For Rock Band 1 and 2 we had four factories: Early Light, Qualiman, Contel and Sung Lih. Each of the factories had a specialty, so we didn't really have any one factory making everything--they were divided up by platform and instrument type. Early Light was the biggest and also the first one that I can remember visiting. It is a huge toy manufacturer and their meeting room was right next to this massive showroom. This showroom had shelves and shelves and shelves of sample toys that Early Light had made. After walking through it for a couple of minutes you begin to see that the toys on the shelves go back a number of years. Not only that, but almost all of the toys that you can remember as a kid were somewhere on those shelves. This factory was where pieces of popular culture came from. It was a crazy realization that we were there now too. Early Light focused specifically on Xbox 360. They were big, and 360 was expected to be our biggest platform, so they were the quantity-makers at the time. They had huge warehouses and could store lots of stuff, so we packed guitars into drum boxes to make our band bundles here. However, since they were a toy factory, the electronic engineering side of things was not as much in their wheelhouse, which was another piece of what we needed.

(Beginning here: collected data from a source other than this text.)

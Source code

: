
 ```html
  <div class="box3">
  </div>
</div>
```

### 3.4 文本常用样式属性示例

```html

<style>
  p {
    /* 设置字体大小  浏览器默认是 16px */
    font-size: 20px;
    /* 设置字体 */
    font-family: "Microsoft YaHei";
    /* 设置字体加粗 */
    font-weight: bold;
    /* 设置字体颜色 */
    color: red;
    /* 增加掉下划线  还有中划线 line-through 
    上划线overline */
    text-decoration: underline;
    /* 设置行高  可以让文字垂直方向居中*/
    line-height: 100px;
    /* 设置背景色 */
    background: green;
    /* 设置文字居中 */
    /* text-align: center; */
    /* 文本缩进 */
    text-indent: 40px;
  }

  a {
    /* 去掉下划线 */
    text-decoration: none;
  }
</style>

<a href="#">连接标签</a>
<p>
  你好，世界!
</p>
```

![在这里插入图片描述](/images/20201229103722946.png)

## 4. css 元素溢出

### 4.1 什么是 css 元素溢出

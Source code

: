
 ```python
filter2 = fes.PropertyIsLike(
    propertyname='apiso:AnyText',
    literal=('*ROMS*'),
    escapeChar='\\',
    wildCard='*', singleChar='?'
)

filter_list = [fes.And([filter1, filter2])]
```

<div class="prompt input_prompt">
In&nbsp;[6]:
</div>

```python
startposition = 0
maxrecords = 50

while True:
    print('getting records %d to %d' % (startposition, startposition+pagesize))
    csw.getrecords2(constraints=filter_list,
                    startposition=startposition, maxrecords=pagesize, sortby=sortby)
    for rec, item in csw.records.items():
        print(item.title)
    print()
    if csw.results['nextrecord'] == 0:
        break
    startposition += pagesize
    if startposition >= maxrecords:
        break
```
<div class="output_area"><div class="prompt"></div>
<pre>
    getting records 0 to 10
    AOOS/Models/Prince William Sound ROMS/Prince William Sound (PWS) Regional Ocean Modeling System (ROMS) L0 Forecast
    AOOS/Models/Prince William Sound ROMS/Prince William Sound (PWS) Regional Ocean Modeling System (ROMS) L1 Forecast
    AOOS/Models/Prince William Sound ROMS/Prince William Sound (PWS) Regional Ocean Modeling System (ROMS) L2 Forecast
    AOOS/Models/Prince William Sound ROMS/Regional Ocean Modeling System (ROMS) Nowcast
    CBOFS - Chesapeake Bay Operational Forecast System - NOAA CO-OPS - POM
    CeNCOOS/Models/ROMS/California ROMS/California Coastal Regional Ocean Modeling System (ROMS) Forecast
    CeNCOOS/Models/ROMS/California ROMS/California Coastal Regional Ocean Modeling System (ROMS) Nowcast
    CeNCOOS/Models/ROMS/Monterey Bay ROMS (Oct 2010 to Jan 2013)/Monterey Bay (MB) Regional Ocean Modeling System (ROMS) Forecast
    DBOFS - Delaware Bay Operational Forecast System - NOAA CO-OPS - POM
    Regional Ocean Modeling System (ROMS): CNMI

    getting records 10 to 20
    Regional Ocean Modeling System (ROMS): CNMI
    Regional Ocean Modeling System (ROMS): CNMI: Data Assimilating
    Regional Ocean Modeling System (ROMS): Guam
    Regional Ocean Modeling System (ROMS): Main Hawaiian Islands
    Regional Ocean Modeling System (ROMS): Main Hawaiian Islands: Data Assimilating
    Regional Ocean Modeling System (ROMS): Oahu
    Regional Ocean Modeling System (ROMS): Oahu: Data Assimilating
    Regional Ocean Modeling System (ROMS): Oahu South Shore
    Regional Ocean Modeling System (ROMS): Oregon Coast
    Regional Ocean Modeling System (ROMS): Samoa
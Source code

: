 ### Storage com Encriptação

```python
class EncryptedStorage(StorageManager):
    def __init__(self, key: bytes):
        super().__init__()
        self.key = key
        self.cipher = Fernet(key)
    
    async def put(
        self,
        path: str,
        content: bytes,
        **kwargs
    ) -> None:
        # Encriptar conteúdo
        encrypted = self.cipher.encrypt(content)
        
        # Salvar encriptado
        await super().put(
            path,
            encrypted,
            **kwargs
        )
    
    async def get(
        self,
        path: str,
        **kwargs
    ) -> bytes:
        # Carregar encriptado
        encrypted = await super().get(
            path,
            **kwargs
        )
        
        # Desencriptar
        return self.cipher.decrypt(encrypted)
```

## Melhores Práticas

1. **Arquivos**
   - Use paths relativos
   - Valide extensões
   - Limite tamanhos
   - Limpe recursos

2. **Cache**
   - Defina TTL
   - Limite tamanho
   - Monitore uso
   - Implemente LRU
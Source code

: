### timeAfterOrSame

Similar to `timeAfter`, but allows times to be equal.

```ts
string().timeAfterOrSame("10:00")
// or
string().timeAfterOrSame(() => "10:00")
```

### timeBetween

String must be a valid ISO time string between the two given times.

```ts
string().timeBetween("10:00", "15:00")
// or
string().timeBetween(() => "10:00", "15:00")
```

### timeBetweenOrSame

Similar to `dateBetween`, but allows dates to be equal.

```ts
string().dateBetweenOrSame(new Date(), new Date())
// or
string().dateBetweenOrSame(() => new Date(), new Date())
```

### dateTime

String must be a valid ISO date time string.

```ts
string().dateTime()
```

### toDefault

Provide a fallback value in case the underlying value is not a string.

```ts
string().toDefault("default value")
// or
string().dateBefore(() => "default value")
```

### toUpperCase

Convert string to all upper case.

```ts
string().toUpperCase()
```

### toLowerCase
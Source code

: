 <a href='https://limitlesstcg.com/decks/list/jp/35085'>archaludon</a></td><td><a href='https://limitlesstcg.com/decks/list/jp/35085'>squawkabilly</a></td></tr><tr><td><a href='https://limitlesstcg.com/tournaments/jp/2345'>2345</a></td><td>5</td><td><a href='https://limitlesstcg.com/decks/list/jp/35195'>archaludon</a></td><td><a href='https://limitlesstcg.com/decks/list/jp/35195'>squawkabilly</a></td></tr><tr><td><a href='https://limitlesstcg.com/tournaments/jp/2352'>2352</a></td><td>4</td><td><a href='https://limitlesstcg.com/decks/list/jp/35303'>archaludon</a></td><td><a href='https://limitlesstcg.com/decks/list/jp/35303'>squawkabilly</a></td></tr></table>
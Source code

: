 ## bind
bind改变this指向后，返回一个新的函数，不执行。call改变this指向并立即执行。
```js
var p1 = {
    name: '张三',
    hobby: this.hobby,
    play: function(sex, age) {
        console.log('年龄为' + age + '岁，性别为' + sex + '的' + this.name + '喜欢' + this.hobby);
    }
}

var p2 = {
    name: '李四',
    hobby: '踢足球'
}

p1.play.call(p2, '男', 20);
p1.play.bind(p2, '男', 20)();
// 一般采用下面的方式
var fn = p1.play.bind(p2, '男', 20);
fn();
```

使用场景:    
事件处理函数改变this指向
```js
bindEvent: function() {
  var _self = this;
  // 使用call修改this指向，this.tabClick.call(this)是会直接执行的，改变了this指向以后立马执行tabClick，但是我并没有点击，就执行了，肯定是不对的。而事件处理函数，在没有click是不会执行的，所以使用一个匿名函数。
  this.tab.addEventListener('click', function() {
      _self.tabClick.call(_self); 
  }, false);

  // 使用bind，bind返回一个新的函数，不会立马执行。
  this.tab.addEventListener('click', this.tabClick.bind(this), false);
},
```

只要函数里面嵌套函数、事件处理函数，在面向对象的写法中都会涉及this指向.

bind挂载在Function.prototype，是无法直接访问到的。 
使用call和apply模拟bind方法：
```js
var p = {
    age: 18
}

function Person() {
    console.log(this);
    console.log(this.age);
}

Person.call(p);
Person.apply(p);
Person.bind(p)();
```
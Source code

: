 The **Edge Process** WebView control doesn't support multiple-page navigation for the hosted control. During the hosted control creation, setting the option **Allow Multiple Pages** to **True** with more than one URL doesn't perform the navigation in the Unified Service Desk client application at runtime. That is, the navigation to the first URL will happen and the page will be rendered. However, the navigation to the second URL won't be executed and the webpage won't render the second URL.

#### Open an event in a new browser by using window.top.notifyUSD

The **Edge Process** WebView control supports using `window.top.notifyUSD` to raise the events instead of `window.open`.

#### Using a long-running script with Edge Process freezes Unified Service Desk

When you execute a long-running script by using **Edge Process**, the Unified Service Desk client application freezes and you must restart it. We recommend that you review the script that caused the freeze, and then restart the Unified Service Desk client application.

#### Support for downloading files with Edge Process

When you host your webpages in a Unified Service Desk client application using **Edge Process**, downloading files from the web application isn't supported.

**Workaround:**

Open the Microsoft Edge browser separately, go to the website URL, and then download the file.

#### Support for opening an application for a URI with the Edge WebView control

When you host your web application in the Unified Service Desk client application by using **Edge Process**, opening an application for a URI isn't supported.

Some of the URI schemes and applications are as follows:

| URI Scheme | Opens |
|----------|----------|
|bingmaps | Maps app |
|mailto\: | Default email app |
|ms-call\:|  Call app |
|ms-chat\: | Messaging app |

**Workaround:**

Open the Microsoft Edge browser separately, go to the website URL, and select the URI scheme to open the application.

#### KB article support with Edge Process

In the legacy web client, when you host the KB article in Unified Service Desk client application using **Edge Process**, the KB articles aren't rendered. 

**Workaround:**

The 2nd of the four was Contel, a consumer electronics factory. At the time (late 2007/early 2008), Blu-Ray was just taking off as the PlayStation®3 had only come out the year or so before. Contel was, as I heard it at the time, one of the few manufacturers that was licensed to make Blu Ray players. They also made TVs and some smaller electronics-- the types of things you'd see if you could still find a Radio Shack around somewhere. Contel was our guitar expert. They built for all platforms, though primarily Xbox 360 and PlayStation®3. Wii development was a little offset from the other two, and since the inner-workings of the Wii instruments was almost identical to the PlayStation®3, the need for the other two was much greater. The Contel guitars are still the gold standard of what we were able to make during those first couple of years. It was with their help that we could find the reed switch strum bar solution to the strum bar problems in the very early months of RB1, and during RB2 they helped us prove out Calbert, the auto-calibration system [ed. Note: Which you may have heard of in our previous 10th Anniversary blog post!]. Contel was a smaller factory than Early Light, but they were growing while we were working with them. They were even building a new, gigantic dormitory right near their main building, and over the course of a couple of months we got to see it get constructed, completed, and inhabited.


Contel made our guitars, and Qualiman the third of the four was all about drums. The first thing that I noticed about our trip there was that it was much further off the beaten path than the others. It took a solid two and a half hours to get there, and we ended up staying at a different hotel closer by. It was the only time I can ever remember in my life where I had a hotel room in two different places for the same night (it would have been much more expensive to cancel our rooms at the Haiyatt in Dongguan City than to just keep the rooms and stay an extra night elsewhere).


Rock Band occupies an odd place in the software/hardware and consumer electronics/gaming industries. On one hand, we’re making toys. On the other, we’re making sophisticated instrument controllers that needed to be precise when used with the game. Making the game obviously requires many different disciplines to get right. Not just the game itself, but everything about the experience had so many people working and contributing to it. Getting the opportunity to build controllers for Rock Band gave me a new appreciation for how much goes into everything that we use, see, or consume in our everyday lives.